Brief:
The response should be a precise copy of every entry.

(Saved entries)
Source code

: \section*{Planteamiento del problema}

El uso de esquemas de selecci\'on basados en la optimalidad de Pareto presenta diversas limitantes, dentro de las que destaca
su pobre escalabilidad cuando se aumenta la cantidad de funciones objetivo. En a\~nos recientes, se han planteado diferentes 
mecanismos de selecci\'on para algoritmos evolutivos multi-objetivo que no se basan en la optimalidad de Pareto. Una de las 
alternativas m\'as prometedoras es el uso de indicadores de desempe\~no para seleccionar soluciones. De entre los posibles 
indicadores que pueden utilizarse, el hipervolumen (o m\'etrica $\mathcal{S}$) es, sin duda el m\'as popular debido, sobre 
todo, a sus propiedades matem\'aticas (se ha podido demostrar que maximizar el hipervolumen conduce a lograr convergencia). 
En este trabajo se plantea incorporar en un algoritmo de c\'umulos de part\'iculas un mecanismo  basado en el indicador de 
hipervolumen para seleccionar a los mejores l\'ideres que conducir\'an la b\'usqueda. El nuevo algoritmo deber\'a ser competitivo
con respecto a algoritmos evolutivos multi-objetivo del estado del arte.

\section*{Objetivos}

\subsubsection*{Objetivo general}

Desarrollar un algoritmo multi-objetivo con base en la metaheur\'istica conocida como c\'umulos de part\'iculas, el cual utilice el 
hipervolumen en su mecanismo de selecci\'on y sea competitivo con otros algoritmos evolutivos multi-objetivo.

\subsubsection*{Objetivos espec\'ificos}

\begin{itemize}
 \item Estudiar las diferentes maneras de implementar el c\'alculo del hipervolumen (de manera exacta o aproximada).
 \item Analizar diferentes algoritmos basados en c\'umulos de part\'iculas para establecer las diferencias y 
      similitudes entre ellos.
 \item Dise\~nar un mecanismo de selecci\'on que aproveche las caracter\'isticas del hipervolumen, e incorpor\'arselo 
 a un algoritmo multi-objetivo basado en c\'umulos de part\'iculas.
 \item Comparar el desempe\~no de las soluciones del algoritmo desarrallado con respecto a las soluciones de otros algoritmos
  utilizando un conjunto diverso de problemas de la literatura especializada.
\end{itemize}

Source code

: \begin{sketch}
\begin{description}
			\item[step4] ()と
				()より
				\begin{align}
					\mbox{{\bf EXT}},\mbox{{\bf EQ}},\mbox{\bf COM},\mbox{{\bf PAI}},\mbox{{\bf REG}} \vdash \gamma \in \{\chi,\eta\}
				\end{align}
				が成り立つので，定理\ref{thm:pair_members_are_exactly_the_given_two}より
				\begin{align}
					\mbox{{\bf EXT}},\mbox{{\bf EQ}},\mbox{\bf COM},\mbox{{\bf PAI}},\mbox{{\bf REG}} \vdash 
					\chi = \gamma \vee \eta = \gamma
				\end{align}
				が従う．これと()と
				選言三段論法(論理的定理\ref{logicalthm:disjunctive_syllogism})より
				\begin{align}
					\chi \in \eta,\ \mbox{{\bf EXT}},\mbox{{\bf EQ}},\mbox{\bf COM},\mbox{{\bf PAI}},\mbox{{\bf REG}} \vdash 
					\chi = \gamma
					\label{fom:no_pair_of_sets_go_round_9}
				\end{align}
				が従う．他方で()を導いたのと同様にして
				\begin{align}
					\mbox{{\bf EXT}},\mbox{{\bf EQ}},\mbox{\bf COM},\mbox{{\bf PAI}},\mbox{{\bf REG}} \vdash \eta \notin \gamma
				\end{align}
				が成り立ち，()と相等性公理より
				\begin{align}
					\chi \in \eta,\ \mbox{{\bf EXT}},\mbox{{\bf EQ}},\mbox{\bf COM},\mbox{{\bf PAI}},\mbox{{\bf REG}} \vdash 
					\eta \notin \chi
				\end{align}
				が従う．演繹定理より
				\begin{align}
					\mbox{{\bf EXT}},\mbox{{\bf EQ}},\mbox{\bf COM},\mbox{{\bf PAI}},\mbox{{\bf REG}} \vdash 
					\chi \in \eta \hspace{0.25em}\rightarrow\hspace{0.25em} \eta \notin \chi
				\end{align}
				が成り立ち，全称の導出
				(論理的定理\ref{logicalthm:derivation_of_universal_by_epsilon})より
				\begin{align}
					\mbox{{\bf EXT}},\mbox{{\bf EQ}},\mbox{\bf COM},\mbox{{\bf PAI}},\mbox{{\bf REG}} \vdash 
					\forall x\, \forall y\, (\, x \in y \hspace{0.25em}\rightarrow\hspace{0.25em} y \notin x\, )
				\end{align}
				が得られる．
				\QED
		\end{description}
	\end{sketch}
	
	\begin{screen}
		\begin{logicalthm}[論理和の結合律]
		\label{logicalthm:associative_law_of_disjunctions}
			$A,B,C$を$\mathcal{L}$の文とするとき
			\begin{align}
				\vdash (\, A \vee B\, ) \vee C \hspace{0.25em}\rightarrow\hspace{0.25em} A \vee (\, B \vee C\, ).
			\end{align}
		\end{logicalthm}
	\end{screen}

Finished task:
Source code

: \section*{Planteamiento del problema}

El uso de esquemas de selecci\'on basados en la optimalidad de Pareto presenta diversas limitantes, dentro de las que destaca
su pobre escalabilidad cuando se aumenta la cantidad de funciones objetivo. En a\~nos recientes, se han planteado diferentes 
mecanismos de selecci\'on para algoritmos evolutivos multi-objetivo que no se basan en la optimalidad de Pareto. Una de las 
alternativas m\'as prometedoras es el uso de indicadores de desempe\~no para seleccionar soluciones. De entre los posibles 
indicadores que pueden utilizarse, el hipervolumen (o m\'etrica $\mathcal{S}$) es, sin duda el m\'as popular debido, sobre 
todo, a sus propiedades matem\'aticas (se ha podido demostrar que maximizar el hipervolumen conduce a lograr convergencia). 
En este trabajo se plantea incorporar en un algoritmo de c\'umulos de part\'iculas un mecanismo  basado en el indicador de 
hipervolumen para seleccionar a los mejores l\'ideres que conducir\'an la b\'usqueda. El nuevo algoritmo deber\'a ser competitivo
con respecto a algoritmos evolutivos multi-objetivo del estado del arte.

\section*{Objetivos}

\subsubsection*{Objetivo general}

Desarrollar un algoritmo multi-objetivo con base en la metaheur\'istica conocida como c\'umulos de part\'iculas, el cual utilice el 
hipervolumen en su mecanismo de selecci\'on y sea competitivo con otros algoritmos evolutivos multi-objetivo.

\subsubsection*{Objetivos espec\'ificos}

\begin{itemize}
 \item Estudiar las diferentes maneras de implementar el c\'alculo del hipervolumen (de manera exacta o aproximada).
 \item Analizar diferentes algoritmos basados en c\'umulos de part\'iculas para establecer las diferencias y 
      similitudes entre ellos.
 \item Dise\~nar un mecanismo de selecci\'on que aproveche las caracter\'isticas del hipervolumen, e incorpor\'arselo 
 a un algoritmo multi-objetivo basado en c\'umulos de part\'iculas.
 \item Comparar el desempe\~no de las soluciones del algoritmo desarrallado con respecto a las soluciones de otros algoritmos
  utilizando un conjunto diverso de problemas de la literatura especializada.
\end{itemize}

Source code

: \begin{sketch}
\begin{description}
			\item[step4] ()と
				()より
				\begin{align}
					\mbox{{\bf EXT}},\mbox{{\bf EQ}},\mbox{\bf COM},\mbox{{\bf PAI}},\mbox{{\bf REG}} \vdash \gamma \in \{\chi,\eta\}
				\end{align}
				が成り立つので，定理\ref{thm:pair_members_are_exactly_the_given_two}より
				\begin{align}
					\mbox{{\bf EXT}},\mbox{{\bf EQ}},\mbox{\bf COM},\mbox{{\bf PAI}},\mbox{{\bf REG}} \vdash 
					\chi = \gamma \vee \eta = \gamma
				\end{align}
				が従う．これと()と
				選言三段論法(論理的定理\ref{logicalthm:disjunctive_syllogism})より
				\begin{align}
					\chi \in \eta,\ \mbox{{\bf EXT}},\mbox{{\bf EQ}},\mbox{\bf COM},\mbox{{\bf PAI}},\mbox{{\bf REG}} \vdash 
					\chi = \gamma
					\label{fom:no_pair_of_sets_go_round_9}
				\end{align}
				が従う．他方で()を導いたのと同様にして
				\begin{align}
					\mbox{{\bf EXT}},\mbox{{\bf EQ}},\mbox{\bf COM},\mbox{{\bf PAI}},\mbox{{\bf REG}} \vdash \eta \notin \gamma
				\end{align}
				が成り立ち，()と相等性公理より
				\begin{align}
					\chi \in \eta,\ \mbox{{\bf EXT}},\mbox{{\bf EQ}},\mbox{\bf COM},\mbox{{\bf PAI}},\mbox{{\bf REG}} \vdash 
					\eta \notin \chi
				\end{align}
				が従う．演繹定理より
				\begin{align}
					\mbox{{\bf EXT}},\mbox{{\bf EQ}},\mbox{\bf COM},\mbox{{\bf PAI}},\mbox{{\bf REG}} \vdash 
					\chi \in \eta \hspace{0.25em}\rightarrow\hspace{0.25em} \eta \notin \chi
				\end{align}
				が成り立ち，全称の導出
				(論理的定理\ref{logicalthm:derivation_of_universal_by_epsilon})より
				\begin{align}
					\mbox{{\bf EXT}},\mbox{{\bf EQ}},\mbox{\bf COM},\mbox{{\bf PAI}},\mbox{{\bf REG}} \vdash 
					\forall x\, \forall y\, (\, x \in y \hspace{0.25em}\rightarrow\hspace{0.25em} y \notin x\, )
				\end{align}
				が得られる．
				\QED
		\end{description}
	\end{sketch}
	
	\begin{screen}
		\begin{logicalthm}[論理和の結合律]
		\label{logicalthm:associative_law_of_disjunctions}
			$A,B,C$を$\mathcal{L}$の文とするとき
			\begin{align}
				\vdash (\, A \vee B\, ) \vee C \hspace{0.25em}\rightarrow\hspace{0.25em} A \vee (\, B \vee C\, ).
			\end{align}
		\end{logicalthm}
	\end{screen}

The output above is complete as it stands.